◆ Instructions for the task ◆
The data below needs to be returned exactly, line for line.

◆ Supplied records ◆
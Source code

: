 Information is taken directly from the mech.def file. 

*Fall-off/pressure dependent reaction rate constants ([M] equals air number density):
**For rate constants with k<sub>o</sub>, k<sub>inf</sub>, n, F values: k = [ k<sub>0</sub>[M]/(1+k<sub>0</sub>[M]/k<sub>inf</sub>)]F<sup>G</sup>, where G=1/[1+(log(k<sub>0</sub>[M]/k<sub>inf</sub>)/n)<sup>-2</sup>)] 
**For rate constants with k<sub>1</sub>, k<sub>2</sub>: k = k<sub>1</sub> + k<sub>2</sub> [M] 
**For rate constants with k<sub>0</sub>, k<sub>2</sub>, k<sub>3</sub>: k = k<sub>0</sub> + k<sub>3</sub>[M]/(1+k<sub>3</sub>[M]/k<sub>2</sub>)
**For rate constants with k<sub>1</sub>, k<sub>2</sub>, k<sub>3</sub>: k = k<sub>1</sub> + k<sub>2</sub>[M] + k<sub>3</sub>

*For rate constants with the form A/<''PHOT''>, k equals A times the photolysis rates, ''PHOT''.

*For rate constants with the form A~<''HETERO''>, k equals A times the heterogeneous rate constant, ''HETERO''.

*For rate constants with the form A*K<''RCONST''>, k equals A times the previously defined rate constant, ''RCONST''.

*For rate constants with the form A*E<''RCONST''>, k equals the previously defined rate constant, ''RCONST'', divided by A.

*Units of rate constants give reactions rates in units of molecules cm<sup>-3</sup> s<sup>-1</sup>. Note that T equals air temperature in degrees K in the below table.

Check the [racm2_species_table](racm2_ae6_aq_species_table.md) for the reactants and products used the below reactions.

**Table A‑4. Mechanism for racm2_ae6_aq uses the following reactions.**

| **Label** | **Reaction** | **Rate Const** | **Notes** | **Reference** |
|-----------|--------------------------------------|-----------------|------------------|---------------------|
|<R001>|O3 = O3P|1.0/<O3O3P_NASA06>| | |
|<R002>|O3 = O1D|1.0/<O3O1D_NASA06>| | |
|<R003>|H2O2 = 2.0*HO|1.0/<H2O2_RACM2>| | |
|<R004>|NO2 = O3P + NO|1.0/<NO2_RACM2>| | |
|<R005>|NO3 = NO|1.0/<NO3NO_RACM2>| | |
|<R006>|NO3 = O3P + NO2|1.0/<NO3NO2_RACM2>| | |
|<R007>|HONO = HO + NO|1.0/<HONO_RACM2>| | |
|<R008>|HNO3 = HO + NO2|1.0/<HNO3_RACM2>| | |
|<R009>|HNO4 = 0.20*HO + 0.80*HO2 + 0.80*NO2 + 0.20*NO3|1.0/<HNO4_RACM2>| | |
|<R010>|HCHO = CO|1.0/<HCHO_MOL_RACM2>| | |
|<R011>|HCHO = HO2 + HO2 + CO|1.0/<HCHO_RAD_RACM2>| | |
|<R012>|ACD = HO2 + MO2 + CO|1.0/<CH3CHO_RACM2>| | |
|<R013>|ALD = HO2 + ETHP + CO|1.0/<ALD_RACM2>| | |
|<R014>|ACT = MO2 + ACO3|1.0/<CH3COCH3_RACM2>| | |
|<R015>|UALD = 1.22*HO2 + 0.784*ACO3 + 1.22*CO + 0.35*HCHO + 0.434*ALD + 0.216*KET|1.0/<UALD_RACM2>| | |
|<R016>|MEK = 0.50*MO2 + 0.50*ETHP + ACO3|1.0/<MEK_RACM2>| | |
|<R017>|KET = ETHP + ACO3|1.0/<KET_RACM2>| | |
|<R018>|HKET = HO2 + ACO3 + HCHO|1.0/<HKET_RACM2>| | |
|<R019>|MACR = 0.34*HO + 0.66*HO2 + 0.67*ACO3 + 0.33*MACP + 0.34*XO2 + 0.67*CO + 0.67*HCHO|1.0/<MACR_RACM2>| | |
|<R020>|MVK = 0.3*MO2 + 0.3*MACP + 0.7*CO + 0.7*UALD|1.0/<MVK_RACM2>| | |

◆ Output for this exercise ◆
Source code

: Information is taken directly from the mech.def file. 

*Fall-off/pressure dependent reaction rate constants ([M] equals air number density):
**For rate constants with k<sub>o</sub>, k<sub>inf</sub>, n, F values: k = [ k<sub>0</sub>[M]/(1+k<sub>0</sub>[M]/k<sub>inf</sub>)]F<sup>G</sup>, where G=1/[1+(log(k<sub>0</sub>[M]/k<sub>inf</sub>)/n)<sup>-2</sup>)] 
**For rate constants with k<sub>1</sub>, k<sub>2</sub>: k = k<sub>1</sub> + k<sub>2</sub> [M] 
**For rate constants with k<sub>0</sub>, k<sub>2</sub>, k<sub>3</sub>: k = k<sub>0</sub> + k<sub>3</sub>[M]/(1+k<sub>3</sub>[M]/k<sub>2</sub>)
**For rate constants with k<sub>1</sub>, k<sub>2</sub>, k<sub>3</sub>: k = k<sub>1</sub> + k<sub>2</sub>[M] + k<sub>3</sub>

*For rate constants with the form A/<''PHOT''>, k equals A times the photolysis rates, ''PHOT''.

*For rate constants with the form A~<''HETERO''>, k equals A times the heterogeneous rate constant, ''HETERO''.

*For rate constants with the form A*K<''RCONST''>, k equals A times the previously defined rate constant, ''RCONST''.

*For rate constants with the form A*E<''RCONST''>, k equals the previously defined rate constant, ''RCONST'', divided by A.

*Units of rate constants give reactions rates in units of molecules cm<sup>-3</sup> s<sup>-1</sup>. Note that T equals air temperature in degrees K in the below table.

Check the [racm2_species_table](racm2_ae6_aq_species_table.md) for the reactants and products used the below reactions.

**Table A‑4. Mechanism for racm2_ae6_aq uses the following reactions.**

| **Label** | **Reaction** | **Rate Const** | **Notes** | **Reference** |
|-----------|--------------------------------------|-----------------|------------------|---------------------|
|<R001>|O3 = O3P|1.0/<O3O3P_NASA06>| | |
|<R002>|O3 = O1D|1.0/<O3O1D_NASA06>| | |
|<R003>|H2O2 = 2.0*HO|1.0/<H2O2_RACM2>| | |
|<R004>|NO2 = O3P + NO|1.0/<NO2_RACM2>| | |
|<R005>|NO3 = NO|1.0/<NO3NO_RACM2>| | |
|<R006>|NO3 = O3P + NO2|1.0/<NO3NO2_RACM2>| | |
|<R007>|HONO = HO + NO|1.0/<HONO_RACM2>| | |
|<R008>|HNO3 = HO + NO2|1.0/<HNO3_RACM2>| | |
|<R009>|HNO4 = 0.20*HO + 0.80*HO2 + 0.80*NO2 + 0.20*NO3|1.0/<HNO4_RACM2>| | |
|<R010>|HCHO = CO|1.0/<HCHO_MOL_RACM2>| | |
|<R011>|HCHO = HO2 + HO2 + CO|1.0/<HCHO_RAD_RACM2>| | |
|<R012>|ACD = HO2 + MO2 + CO|1.0/<CH3CHO_RACM2>| | |
|<R013>|ALD = HO2 + ETHP + CO|1.0/<ALD_RACM2>| | |
|<R014>|ACT = MO2 + ACO3|1.0/<CH3COCH3_RACM2>| | |
|<R015>|UALD = 1.22*HO2 + 0.784*ACO3 + 1.22*CO + 0.35*HCHO + 0.434*ALD + 0.216*KET|1.0/<UALD_RACM2>| | |
|<R016>|MEK = 0.50*MO2 + 0.50*ETHP + ACO3|1.0/<MEK_RACM2>| | |
|<R017>|KET = ETHP + ACO3|1.0/<KET_RACM2>| | |
|<R018>|HKET = HO2 + ACO3 + HCHO|1.0/<HKET_RACM2>| | |
|<R019>|MACR = 0.34*HO + 0.66*HO2 + 0.67*ACO3 + 0.33*MACP + 0.34*XO2 + 0.67*CO + 0.67*HCHO|1.0/<MACR_RACM2>| | |
|<R020>|MVK = 0.3*MO2 + 0.3*MACP + 0.7*CO + 0.7*UALD|1.0/<MVK_RACM2>| | |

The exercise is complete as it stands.